It’s not like anyone died

Community weeklies have a reputation for preferring fluff over substance. But after this weekend’s St. Patrick’s parade, in which a young man died, a rare intersection of fluff and news gave them a great opportunity to discuss a serious issue.

Haha, just kidding.

This week’s West Island Chronicle has a big cover photo from the downtown parade, whose caption includes this rather insensitive part: “The persistent rain thinned the crowds a little this year, but they couldn’t put a damper on the fun being had by many.”

Inside, more photos, but no mention of there being a fatality.

Similarly, The Suburban has a parade photo on its front page, a story about the parade on Page 2, and a photo gallery. But the death was buried on (depending on your edition) Page 13 or 22.

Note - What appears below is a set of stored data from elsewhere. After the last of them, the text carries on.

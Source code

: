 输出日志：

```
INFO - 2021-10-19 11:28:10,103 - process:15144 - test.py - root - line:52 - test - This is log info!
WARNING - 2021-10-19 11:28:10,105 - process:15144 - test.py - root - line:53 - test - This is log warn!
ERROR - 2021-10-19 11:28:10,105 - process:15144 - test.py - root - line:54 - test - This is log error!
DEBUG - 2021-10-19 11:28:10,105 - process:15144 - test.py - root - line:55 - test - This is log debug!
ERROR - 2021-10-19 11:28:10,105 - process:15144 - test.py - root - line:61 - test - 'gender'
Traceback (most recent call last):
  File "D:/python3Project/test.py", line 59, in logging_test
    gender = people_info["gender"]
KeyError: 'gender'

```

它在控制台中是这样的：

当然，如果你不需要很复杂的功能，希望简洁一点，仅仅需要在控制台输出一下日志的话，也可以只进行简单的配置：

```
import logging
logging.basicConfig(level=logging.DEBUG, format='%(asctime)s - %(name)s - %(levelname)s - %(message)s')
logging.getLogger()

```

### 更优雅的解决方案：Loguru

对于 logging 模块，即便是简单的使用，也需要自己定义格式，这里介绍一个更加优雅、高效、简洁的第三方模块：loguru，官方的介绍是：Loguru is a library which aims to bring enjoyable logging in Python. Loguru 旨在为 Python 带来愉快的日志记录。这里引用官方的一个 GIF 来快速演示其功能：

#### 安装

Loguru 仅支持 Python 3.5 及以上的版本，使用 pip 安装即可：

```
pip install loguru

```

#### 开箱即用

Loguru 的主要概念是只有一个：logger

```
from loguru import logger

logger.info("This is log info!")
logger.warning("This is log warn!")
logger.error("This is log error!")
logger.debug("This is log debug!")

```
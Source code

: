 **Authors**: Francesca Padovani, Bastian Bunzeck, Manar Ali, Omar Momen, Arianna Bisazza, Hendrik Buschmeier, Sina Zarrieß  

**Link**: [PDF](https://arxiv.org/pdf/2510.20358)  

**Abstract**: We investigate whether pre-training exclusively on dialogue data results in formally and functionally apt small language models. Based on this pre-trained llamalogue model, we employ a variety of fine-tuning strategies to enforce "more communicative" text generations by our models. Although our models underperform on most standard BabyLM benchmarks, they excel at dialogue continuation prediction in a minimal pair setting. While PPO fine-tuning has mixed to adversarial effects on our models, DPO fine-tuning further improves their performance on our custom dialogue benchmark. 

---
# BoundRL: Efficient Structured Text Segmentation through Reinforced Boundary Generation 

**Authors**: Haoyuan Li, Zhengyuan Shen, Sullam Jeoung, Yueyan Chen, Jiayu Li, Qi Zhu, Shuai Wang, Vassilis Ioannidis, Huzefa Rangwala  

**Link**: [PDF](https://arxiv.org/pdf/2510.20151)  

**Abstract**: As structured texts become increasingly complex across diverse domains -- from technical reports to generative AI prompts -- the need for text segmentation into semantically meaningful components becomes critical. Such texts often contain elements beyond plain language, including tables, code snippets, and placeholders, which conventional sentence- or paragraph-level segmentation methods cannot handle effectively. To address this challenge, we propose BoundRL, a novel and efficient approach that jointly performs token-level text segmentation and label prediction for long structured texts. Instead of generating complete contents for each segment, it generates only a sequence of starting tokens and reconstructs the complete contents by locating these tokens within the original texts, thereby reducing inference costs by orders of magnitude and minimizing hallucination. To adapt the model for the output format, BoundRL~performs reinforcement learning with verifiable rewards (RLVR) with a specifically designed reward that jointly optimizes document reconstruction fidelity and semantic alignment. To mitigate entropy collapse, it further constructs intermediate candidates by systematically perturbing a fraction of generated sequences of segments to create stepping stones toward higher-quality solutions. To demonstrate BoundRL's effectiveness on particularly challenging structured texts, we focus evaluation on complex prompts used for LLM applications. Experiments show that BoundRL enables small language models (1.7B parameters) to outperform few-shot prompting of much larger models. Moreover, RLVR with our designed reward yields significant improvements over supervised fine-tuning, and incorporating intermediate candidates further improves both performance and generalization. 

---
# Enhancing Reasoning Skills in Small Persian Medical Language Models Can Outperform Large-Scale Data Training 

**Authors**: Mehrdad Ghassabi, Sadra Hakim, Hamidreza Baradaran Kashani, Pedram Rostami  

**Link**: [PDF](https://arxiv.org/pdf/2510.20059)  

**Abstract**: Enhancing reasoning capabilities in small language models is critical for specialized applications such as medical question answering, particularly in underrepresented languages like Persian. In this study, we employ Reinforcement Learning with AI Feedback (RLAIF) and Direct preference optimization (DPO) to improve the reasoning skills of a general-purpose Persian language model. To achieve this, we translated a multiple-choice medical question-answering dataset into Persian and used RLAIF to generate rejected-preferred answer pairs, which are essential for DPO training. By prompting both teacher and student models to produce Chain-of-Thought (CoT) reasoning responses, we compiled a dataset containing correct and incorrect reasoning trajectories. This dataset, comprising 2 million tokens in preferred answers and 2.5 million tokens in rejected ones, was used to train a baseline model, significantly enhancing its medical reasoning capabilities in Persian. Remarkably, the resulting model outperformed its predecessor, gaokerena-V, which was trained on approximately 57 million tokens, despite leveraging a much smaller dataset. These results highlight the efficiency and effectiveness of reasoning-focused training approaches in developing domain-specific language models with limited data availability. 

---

9 thoughts on “It’s not like anyone died

  1. Singlestar

    the pareade stories were probably written before the parade itself, or in a bar during the parade.
    When does the Chronically Suburban actually cover news, unless it involves denying the rights of Anglos or Palestinians?

  2. Jim P.

    These Publi-Sac weeklies are slaves to the ads they display with no payed circulation, they are all fluff and adverts. No real issues are attempted as it might upset the advertiser. They, at times, purchase stock images to accompany advertising masked as a news story. So much wasted ink and paper in thename of ‘journalism’.

  3. Elsa

    Really awesome that you mentioned this!! And I agree with singlestar, they probably wrote the story before the parade and got a few quotes here and there during the parade to make it an okay story

  4. Heather H

    Mentioning the tragedy would have been important, BUT:

    -The weekly came out several days after the tragedy. Let’s assume we all knew about it.

    -The weekly talked about the parade, and showed pictures of the floats. Something NONE of the major media did, too busy to focus on the tragedy.

    As much as I hate papers who operate without journalists, like this one, it certainly did complement, not merely copy, what the big boys did.

  5. Paul Rousset

    Truly disheartening to observe the depths to which a once-worthwhile publication has sunk.

    I was a regular free-lancer at the Chronicle in the ’80s and ’90s, and we actually covered sports, police and city-hall beats — and filled whole sections of news, sports and entertainment (classifieds, too, but they were left to the bean counters and ad people).

    Incredible as it now seems, the reporters’ Wednesday routine started with a frantic read of the Gazette’s West Island section — usually ending with the satisfaction that we hadn’t been scooped on anything. I wonder: when was the last time THAT happened?

  6. Ron Csillag

    The Suburban is (or looks) better now than in its so-called heyday under the Wollock family, when it was 80 percent ads, and editorial copy was seen as an irritant needed to keep the ads from spilling into each other. There was no copy editing, no editorial oversight to speak of, and reporters (both of us) were free to do pretty much whatever we wanted. That often meant 60-hour work weeks, but as I say, it was largely unsupervised. At least now it looks like a community weekly instead of the thrown-together dog’s breakfast it was in the 1980s. I can’t comment on content now, but paradoxically, there was red meat in it back in the day – even if it was squeezed around the ad from the local butcher.